Preparing for the right exam

There is probably nothing else my high school daughters detest more than those three letters. But I’m not here to give advice on how to achieve that perfect 1600 on the SAT. And what does this have to do with cancer research?

In scientific research, to study a disease, one needs to have a model of it. I don’t mean a plastic one, like a model airplane. I mean an animal model, usually, especially with cancer. The animal model allows us to study the disease process from beginning to end. The animal model allows us to re-create the disease in an experimental setting and “take it apart” to understand its intricate workings.

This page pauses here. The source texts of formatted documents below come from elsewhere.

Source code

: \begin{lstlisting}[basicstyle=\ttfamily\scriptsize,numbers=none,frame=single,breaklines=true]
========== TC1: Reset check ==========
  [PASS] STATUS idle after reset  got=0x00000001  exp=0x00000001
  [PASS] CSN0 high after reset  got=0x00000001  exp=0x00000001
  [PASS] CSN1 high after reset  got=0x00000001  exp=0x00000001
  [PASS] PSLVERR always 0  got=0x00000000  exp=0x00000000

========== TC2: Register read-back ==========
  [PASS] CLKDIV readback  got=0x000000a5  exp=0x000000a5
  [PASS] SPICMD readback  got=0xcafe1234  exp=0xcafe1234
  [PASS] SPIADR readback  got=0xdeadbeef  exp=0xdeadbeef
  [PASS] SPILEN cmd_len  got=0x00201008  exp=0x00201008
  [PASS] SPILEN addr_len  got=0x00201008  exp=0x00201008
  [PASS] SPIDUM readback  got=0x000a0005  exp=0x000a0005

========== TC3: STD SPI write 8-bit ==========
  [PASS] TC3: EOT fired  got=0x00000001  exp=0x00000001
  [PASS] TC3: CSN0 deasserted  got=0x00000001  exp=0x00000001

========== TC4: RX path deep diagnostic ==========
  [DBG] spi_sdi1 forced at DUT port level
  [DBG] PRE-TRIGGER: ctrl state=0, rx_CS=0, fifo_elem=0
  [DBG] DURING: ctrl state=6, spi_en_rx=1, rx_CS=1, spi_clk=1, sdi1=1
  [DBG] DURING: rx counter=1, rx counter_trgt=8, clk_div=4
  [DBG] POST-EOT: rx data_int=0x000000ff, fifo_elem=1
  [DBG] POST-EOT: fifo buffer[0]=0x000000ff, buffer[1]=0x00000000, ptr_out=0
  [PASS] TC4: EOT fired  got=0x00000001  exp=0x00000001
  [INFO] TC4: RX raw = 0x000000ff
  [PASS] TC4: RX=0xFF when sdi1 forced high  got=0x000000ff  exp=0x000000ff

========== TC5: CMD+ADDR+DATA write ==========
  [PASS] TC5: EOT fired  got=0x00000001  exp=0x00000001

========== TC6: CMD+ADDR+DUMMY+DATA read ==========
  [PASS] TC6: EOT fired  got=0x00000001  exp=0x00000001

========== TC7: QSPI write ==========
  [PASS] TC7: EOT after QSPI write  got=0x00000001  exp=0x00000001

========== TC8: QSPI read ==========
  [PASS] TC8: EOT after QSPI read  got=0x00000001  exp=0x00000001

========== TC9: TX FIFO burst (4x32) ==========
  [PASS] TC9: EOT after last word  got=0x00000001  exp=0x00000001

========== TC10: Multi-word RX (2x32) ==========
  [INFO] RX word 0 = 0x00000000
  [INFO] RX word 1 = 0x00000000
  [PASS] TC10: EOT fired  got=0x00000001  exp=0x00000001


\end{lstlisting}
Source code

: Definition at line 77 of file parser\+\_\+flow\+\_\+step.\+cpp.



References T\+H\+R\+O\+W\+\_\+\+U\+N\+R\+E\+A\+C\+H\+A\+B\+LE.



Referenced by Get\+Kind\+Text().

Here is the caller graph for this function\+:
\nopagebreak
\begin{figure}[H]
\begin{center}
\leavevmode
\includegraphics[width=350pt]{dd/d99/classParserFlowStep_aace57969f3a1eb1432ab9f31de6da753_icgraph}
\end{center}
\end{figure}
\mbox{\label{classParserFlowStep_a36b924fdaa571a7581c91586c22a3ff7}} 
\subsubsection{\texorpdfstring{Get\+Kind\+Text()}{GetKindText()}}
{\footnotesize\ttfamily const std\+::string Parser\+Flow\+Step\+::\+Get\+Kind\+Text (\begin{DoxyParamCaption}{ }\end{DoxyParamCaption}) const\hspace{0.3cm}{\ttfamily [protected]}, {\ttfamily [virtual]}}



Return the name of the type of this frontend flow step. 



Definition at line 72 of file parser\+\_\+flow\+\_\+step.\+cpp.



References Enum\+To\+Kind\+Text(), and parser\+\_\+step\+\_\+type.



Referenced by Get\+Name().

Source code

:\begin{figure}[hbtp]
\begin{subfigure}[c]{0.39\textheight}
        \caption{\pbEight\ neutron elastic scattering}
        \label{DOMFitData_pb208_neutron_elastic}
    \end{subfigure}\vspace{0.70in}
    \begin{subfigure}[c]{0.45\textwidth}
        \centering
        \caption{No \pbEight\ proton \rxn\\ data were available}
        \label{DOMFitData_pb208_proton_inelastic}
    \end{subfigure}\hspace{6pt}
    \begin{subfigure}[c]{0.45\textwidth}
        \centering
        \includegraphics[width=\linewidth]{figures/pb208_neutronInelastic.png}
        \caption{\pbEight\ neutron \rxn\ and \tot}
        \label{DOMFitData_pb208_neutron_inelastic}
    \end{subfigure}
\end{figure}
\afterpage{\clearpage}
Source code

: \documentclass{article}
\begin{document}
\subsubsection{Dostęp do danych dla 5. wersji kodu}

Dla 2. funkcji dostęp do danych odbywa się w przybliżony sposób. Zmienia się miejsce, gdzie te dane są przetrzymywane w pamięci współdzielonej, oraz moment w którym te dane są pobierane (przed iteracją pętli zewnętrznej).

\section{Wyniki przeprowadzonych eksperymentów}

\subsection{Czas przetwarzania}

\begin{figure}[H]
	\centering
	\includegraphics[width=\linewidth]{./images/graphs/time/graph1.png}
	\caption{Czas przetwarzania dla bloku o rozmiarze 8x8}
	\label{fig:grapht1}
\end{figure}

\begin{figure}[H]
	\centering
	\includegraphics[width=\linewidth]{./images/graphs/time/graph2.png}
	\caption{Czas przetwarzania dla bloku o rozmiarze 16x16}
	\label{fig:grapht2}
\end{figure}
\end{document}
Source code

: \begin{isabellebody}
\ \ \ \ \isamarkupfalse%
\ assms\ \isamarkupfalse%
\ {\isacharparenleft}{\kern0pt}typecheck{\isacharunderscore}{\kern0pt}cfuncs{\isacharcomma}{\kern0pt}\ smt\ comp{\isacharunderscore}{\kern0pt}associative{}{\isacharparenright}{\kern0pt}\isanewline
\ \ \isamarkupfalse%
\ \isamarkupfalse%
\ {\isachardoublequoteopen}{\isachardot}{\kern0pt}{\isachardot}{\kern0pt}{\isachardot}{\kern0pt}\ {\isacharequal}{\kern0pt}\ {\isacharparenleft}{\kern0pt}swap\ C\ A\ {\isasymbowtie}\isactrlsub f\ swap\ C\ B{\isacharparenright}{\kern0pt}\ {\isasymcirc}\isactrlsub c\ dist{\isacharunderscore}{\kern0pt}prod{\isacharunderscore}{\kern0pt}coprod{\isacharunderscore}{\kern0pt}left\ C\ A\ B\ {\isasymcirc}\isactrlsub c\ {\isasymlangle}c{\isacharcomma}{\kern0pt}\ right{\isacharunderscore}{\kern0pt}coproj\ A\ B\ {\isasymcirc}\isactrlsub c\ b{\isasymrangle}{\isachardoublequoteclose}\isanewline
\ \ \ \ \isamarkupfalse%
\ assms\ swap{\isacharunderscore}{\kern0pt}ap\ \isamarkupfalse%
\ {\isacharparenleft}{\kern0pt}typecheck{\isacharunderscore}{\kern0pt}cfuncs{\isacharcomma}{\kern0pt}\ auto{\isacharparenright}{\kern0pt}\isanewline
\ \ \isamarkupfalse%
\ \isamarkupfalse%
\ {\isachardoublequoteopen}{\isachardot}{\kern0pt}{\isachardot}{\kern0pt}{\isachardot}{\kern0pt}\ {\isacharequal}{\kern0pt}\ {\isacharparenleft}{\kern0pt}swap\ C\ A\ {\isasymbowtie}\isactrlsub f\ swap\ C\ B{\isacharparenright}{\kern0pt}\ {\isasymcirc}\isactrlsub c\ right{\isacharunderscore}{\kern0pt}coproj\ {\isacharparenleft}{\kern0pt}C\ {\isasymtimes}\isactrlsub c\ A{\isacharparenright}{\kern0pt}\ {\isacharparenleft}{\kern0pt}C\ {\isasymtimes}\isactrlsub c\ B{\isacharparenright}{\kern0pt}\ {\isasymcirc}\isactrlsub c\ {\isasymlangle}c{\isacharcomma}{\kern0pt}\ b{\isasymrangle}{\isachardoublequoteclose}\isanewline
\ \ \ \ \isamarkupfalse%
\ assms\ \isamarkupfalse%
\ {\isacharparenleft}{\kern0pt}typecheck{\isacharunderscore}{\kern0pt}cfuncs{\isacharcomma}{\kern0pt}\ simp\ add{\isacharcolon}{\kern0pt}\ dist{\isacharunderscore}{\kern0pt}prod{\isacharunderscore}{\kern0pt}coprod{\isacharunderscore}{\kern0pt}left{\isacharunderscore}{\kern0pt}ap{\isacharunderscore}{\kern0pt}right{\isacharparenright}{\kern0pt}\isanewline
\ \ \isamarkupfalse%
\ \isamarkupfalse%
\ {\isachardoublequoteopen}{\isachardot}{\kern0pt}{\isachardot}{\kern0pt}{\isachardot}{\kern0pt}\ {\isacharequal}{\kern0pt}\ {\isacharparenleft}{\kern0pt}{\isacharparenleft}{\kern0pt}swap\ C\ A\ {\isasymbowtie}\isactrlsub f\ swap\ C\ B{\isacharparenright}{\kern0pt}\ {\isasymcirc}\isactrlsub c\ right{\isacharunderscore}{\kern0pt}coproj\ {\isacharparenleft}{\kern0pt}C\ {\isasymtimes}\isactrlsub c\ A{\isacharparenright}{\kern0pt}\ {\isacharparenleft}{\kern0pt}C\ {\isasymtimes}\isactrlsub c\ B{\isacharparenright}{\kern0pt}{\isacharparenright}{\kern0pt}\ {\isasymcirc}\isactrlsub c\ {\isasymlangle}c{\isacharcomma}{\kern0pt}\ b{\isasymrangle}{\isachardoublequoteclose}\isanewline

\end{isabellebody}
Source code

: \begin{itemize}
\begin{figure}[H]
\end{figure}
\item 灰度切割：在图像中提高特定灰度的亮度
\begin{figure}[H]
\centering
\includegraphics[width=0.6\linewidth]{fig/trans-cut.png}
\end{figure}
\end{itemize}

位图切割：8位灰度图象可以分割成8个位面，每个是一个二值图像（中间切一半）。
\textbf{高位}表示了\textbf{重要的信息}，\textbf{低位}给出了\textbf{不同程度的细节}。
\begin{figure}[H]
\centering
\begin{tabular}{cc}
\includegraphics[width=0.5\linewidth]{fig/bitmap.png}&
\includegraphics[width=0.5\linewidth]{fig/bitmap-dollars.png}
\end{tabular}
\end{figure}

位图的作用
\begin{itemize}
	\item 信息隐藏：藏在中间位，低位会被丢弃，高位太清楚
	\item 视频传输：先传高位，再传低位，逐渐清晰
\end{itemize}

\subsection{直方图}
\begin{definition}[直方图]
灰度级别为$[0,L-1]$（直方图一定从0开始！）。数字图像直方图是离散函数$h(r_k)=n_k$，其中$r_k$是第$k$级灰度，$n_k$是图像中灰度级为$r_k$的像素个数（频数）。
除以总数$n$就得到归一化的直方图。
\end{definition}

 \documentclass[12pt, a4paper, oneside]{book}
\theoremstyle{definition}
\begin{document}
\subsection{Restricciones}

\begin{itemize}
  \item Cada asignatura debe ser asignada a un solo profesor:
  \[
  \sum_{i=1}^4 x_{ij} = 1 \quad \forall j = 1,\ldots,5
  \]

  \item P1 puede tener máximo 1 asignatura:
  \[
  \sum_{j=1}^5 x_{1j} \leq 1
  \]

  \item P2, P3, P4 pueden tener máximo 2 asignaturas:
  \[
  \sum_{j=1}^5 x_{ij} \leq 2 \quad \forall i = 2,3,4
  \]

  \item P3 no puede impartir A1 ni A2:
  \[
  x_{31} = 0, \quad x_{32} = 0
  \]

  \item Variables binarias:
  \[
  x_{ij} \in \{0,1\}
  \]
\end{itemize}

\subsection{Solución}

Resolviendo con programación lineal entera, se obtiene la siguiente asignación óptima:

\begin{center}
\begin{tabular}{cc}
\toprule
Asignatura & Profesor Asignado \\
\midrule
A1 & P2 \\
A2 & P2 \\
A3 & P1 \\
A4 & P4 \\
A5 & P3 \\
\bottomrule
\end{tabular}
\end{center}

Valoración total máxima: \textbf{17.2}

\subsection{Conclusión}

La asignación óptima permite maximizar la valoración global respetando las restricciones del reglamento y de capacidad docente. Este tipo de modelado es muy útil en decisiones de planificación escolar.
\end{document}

However, sometimes we think we can simply inject cancer cells into a mouse and as soon a tiny tumor develops, try to stop it with some drug. But that doesn’t reflect human reality, where if a cancer is discovered while the tumor is still small, then the surgeon immediately cuts it out – end of story. It hadn’t spread anywhere; it was small. No chemotherapy, just an excellent prognosis. Likewise, in this animal model, if a tumor is cut out when it’s small, the animal does equally well without any additional treatment, surviving for the rest of its life cancer-free. Most people are not dying of what has just been described, which is early-stage cancer, yet this is the animal model used in most cancer labs. If I’m enrolled in a bunch of SAT-prep courses, I must be planning to take the SAT exam, right? Therefore in a way, if scientists are using an animal model of early-stage cancer, they must be trying to discover a treatment for early-stage cancer. But we already have one, and it’s highly effective and rapid, and it’s called surgery (coming from a “unbiased” surgeon).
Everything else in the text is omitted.